Mas o cenário actual contém outros potenciais factores de instabilidade que tenderão a irromper com o agravamento do estado de ingovernabilidade. De facto, tanto o PS como o PSD albergam no seu seio personalidades e correntes de opinião em dissonância com as matrizes políticas dos respectivos dirigentes – no PS, José Luís Carneiro e todos aqueles que preferem o seu perfil e projecto político que se diz ser de estabilidade e previsibilidade, por oposição, claro está, ao instável e imprevisível de Pedro Nuno Santos; no PSD, a linha dura neo-liberal chefiada por Passos Coelho, que já veio a jogo tornar pública e clara a sua oposição ao «não é não» de Montenegro, abrindo mesmo as portas a um entendimento ou, pelo menos, a uma atitude, para já, de não hostilização da extrema-direita no que é coadjuvado, diga-se em abono da verdade, por largas franjas de militantes e boa parte do eleitorado PSD. Se um corre por dentro, como líder (provisório?) de uma corrente moderada a partir do hemiciclo de São Bento, o outro, não institucionalizado, e com capital político acumulado, permite-se ter agenda própria e livre circulação pelos meandros de importantes e influentes sectores da sociedade civil e não só.
A somar a esta frágil coesão interna nos partidos do “centrão”, que dificulta a estabilidade e a projecção de linhas de rumo para o país, a guerrilha generalizada dentro e entre as principais instituições do Estado, já de si tão desgastadas quanto desprestigiadas, tende a intensificar-se.
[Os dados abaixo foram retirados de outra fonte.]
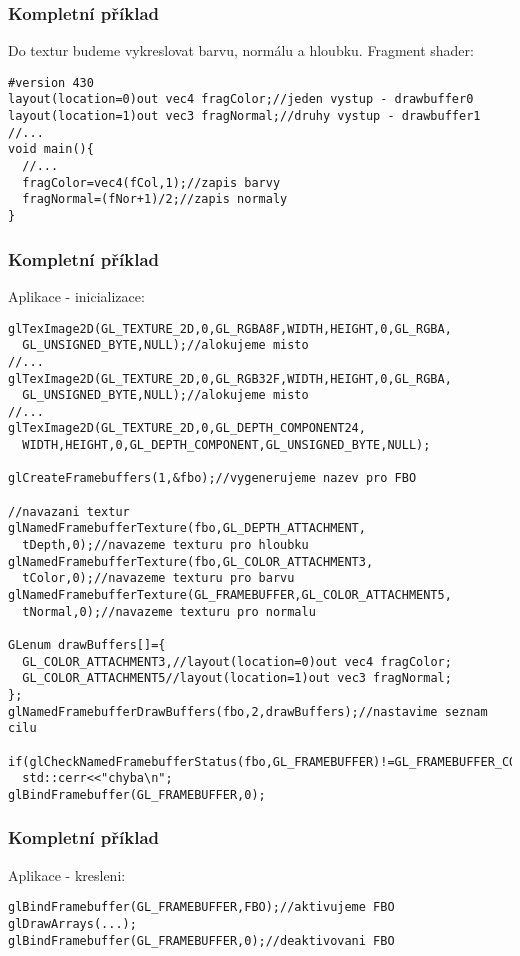 \begin{frame}[fragile]
\frametitle{Kompletní příklad}
    Do textur budeme vykreslovat barvu, normálu a hloubku.
    Fragment shader:
    {\scriptsize
    \begin{verbatim}
#version 430
layout(location=0)out vec4 fragColor;//jeden vystup - drawbuffer0
layout(location=1)out vec3 fragNormal;//druhy vystup - drawbuffer1
//...
void main(){
  //...
  fragColor=vec4(fCol,1);//zapis barvy
  fragNormal=(fNor+1)/2;//zapis normaly
}
    \end{verbatim}
    }
\end{frame}

\begin{frame}[fragile]
\frametitle{Kompletní příklad}
    Aplikace - inicializace:
    {\tiny
    \begin{verbatim}
glTexImage2D(GL_TEXTURE_2D,0,GL_RGBA8F,WIDTH,HEIGHT,0,GL_RGBA,
  GL_UNSIGNED_BYTE,NULL);//alokujeme misto
//...
glTexImage2D(GL_TEXTURE_2D,0,GL_RGB32F,WIDTH,HEIGHT,0,GL_RGBA,
  GL_UNSIGNED_BYTE,NULL);//alokujeme misto
//...
glTexImage2D(GL_TEXTURE_2D,0,GL_DEPTH_COMPONENT24,
  WIDTH,HEIGHT,0,GL_DEPTH_COMPONENT,GL_UNSIGNED_BYTE,NULL);

glCreateFramebuffers(1,&fbo);//vygenerujeme nazev pro FBO

//navazani textur
glNamedFramebufferTexture(fbo,GL_DEPTH_ATTACHMENT,
  tDepth,0);//navazeme texturu pro hloubku
glNamedFramebufferTexture(fbo,GL_COLOR_ATTACHMENT3,
  tColor,0);//navazeme texturu pro barvu
glNamedFramebufferTexture(GL_FRAMEBUFFER,GL_COLOR_ATTACHMENT5,
  tNormal,0);//navazeme texturu pro normalu

GLenum drawBuffers[]={
  GL_COLOR_ATTACHMENT3,//layout(location=0)out vec4 fragColor;
  GL_COLOR_ATTACHMENT5//layout(location=1)out vec3 fragNormal;
};
glNamedFramebufferDrawBuffers(fbo,2,drawBuffers);//nastavime seznam cilu

if(glCheckNamedFramebufferStatus(fbo,GL_FRAMEBUFFER)!=GL_FRAMEBUFFER_COMPLETE)
  std::cerr<<"chyba\n";
glBindFramebuffer(GL_FRAMEBUFFER,0);
    \end{verbatim}
    }
\end{frame}

\begin{frame}[fragile]
\frametitle{Kompletní příklad}
    Aplikace - kresleni:
    {\scriptsize
    \begin{verbatim}
glBindFramebuffer(GL_FRAMEBUFFER,FBO);//aktivujeme FBO
glDrawArrays(...);
glBindFramebuffer(GL_FRAMEBUFFER,0);//deaktivovani FBO
    \end{verbatim}
    }
\end{frame}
Tudo isto quando se avizinham novos e decisivos desafios, tanto no plano nacional como no internacional – as eleições para o Parlamento Europeu, já em Junho próximo, e as eleições nos EUA, cinco meses depois. Acresce a tudo isto o cenário de guerra na Europa e uma situação igualmente horrenda no Médio Oriente com cujas consequências, inevitavelmente, nos confrontaremos, mais cedo ou mais tarde.
Provavelmente, em Portugal, a verdadeira política, pura e dura, em breve se jogará num outro tabuleiro, longe dos tradicionais e hoje quase bloqueados palcos institucionais. O governo actual será, apenas, a ponte para tempos de reajustamentos partidários, para uma redefinição clarificadora das forças políticas em Portugal.
Finalmente, mas não menos inquietante, segundo revela o jornal Público de 18 de Abril último, para os portugueses «a democracia é “preferível”, mas 47% apoiariam “um líder forte” sem eleições».
Reformar as instituições, fortalecer a democracia e o estado de direito? Ou há perigos reais em marcha na República?